Prospective non-randomized, controlled clinical trial to evaluate the safety and efficacy of perioperative lidocaine infusion
European Journal of Molecular & Clinical Medicine,
2020, Volume 7, Issue 9, Pages 3269-3275
AbstractAim: to evaluate the Safety and Efficacy of Perioperative Lidocaine Infusion.
Material and methods: This was prospective non-randomized, controlled clinical trial done in the Department of Anaesthesiology Government medical College and Hospital, Bettiah, Bihar, India for 15 months. Total 100 patients wereincluded in this study. All surgeries were performed under general anesthesia and patients were divided into two groups. Group I (Controlled Fentanyl Group) and Group II (Opioid Free Anesthesia Group). Intraoperative fentanyl consumption and visual analog scale (VAS) pain score assessment at immediate recovery time as well as after 24 hours postoperatively were assessed and analgesic requirements were recorded.

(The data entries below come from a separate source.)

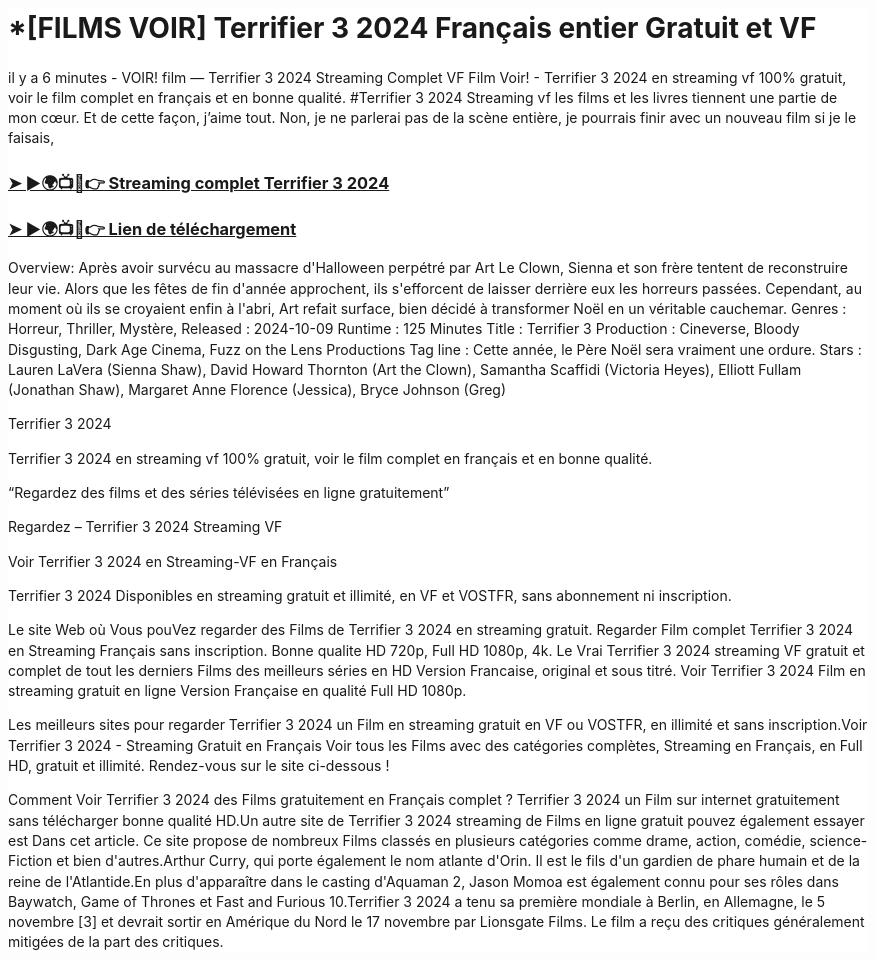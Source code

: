 # *[FILMS VOIR] Terrifier 3 2024 Français entier Gratuit et VF

il y a 6 minutes - VOIR! film — Terrifier 3 2024 Streaming Complet VF Film Voir! - Terrifier 3 2024 en streaming vf 100% gratuit, voir le film complet en français et en bonne qualité. #Terrifier 3 2024 Streaming vf les films et les livres tiennent une partie de mon cœur. Et de cette façon, j’aime tout. Non, je ne parlerai pas de la scène entière, je pourrais finir avec un nouveau film si je le faisais,

<h3><a href="https://thedailyfun.online/movie.php?id=1034541">➤ ►🌍📺📱👉 Streaming complet Terrifier 3 2024</a></h3>

<h3><a href="https://thedailyfun.online/">➤ ►🌍📺📱👉 Lien de téléchargement</a></h3>

Overview: Après avoir survécu au massacre d'Halloween perpétré par Art Le Clown, Sienna et son frère tentent de reconstruire leur vie. Alors que les fêtes de fin d'année approchent, ils s'efforcent de laisser derrière eux les horreurs passées. Cependant, au moment où ils se croyaient enfin à l'abri, Art refait surface, bien décidé à transformer Noël en un véritable cauchemar.
Genres : Horreur, Thriller, Mystère, 
Released : 2024-10-09
Runtime : 125 Minutes
Title : Terrifier 3
Production : Cineverse, Bloody Disgusting, Dark Age Cinema, Fuzz on the Lens Productions
Tag line : Cette année, le Père Noël sera vraiment une ordure.
Stars : Lauren LaVera (Sienna Shaw), David Howard Thornton (Art the Clown), Samantha Scaffidi (Victoria Heyes), Elliott Fullam (Jonathan Shaw), Margaret Anne Florence (Jessica), Bryce Johnson (Greg)



Terrifier 3 2024 

Terrifier 3 2024 en streaming vf 100% gratuit, voir le film complet en français et en bonne qualité.

“Regardez des films et des séries télévisées en ligne gratuitement”

Regardez – Terrifier 3 2024 Streaming VF

Voir Terrifier 3 2024 en Streaming-VF en Français

Terrifier 3 2024 Disponibles en streaming gratuit et illimité, en VF et VOSTFR, sans abonnement ni inscription.

Le site Web où Vous pouVez regarder des Films de Terrifier 3 2024 en streaming gratuit. Regarder Film complet Terrifier 3 2024 en Streaming Français sans inscription. Bonne qualite HD 720p, Full HD 1080p, 4k. Le Vrai Terrifier 3 2024 streaming VF gratuit et complet de tout les derniers Films des meilleurs séries en HD Version Francaise, original et sous titré. Voir Terrifier 3 2024 Film en streaming gratuit en ligne Version Française en qualité Full HD 1080p.

Les meilleurs sites pour regarder Terrifier 3 2024 un Film en streaming gratuit en VF ou VOSTFR, en illimité et sans inscription.Voir Terrifier 3 2024 - Streaming Gratuit en Français Voir tous les Films avec des catégories complètes, Streaming en Français, en Full HD, gratuit et illimité. Rendez-vous sur le site ci-dessous !

Comment Voir Terrifier 3 2024 des Films gratuitement en Français complet ? Terrifier 3 2024 un Film sur internet gratuitement sans télécharger bonne qualité HD.Un autre site de Terrifier 3 2024 streaming de Films en ligne gratuit pouvez également essayer est Dans cet article. Ce site propose de nombreux Films classés en plusieurs catégories comme drame, action, comédie, science-Fiction et bien d'autres.Arthur Curry, qui porte également le nom atlante d'Orin. Il est le fils d'un gardien de phare humain et de la reine de l'Atlantide.En plus d'apparaître dans le casting d'Aquaman 2, Jason Momoa est également connu pour ses rôles dans Baywatch, Game of Thrones et Fast and Furious 10.Terrifier 3 2024 a tenu sa première mondiale à Berlin, en Allemagne, le 5 novembre [3] et devrait sortir en Amérique du Nord le 17 novembre par Lionsgate Films. Le film a reçu des critiques généralement mitigées de la part des critiques.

Results: In the current study there were no significant differences between the 2 groups as regarding age, sex, body weight, BMI, and ASA physical status. Therefore, mentioned variables would have minimal influence on the assessed parameters when comparing the safety and efficacy of perioperative lidocaine infusion with or without fentanyl adjustment at the induction of anesthesia. Comparison between the groups showed a significant difference in amount of Propanol during induction and difference in intraoperative fentanyl requirements. Patients in group I; supplemental fentanyl was needed in 4 cases (8%) while in group II fentanyl was needed in 16 cases (32%). In group II, 72% of cases i.e. in 36 patients’ anesthesia were opioid-free. In group I propanol dose for induction of anesthesia was significantly lower than in group II. These differences were statistically significant. In group II patients; there was more hyperdynamic reactions to skin incision (rise of heart rate and mean arterial blood pressure more than 30% above baseline) and there was a need of higher MAC (1.41) of sevoflurane during the first 30 minutes of surgery. After 8 hours of continuous lidocaine infusion, there was a low VAS of pain score and minimal or no need of additional opioid or non-opioid analgesia during 24hours. After laparoscopic colorectal and cholecystectomy surgery postoperative bowel sound recovery time in both groups of patients was clinically equal. There were neither perioperative complications nor clinical signs of lidocaine toxicity detected perioperatively.
Conclusion: Safety and efficacy of perioperative lidocaine infusion have been demonstrated. Opioid free anesthesia (OFA) is possible in 70% of cases. Post-operative lidocaine infusion for 5-8 hours was sufficient for pain relieve with minimal non opioid analgesia for 24 hours.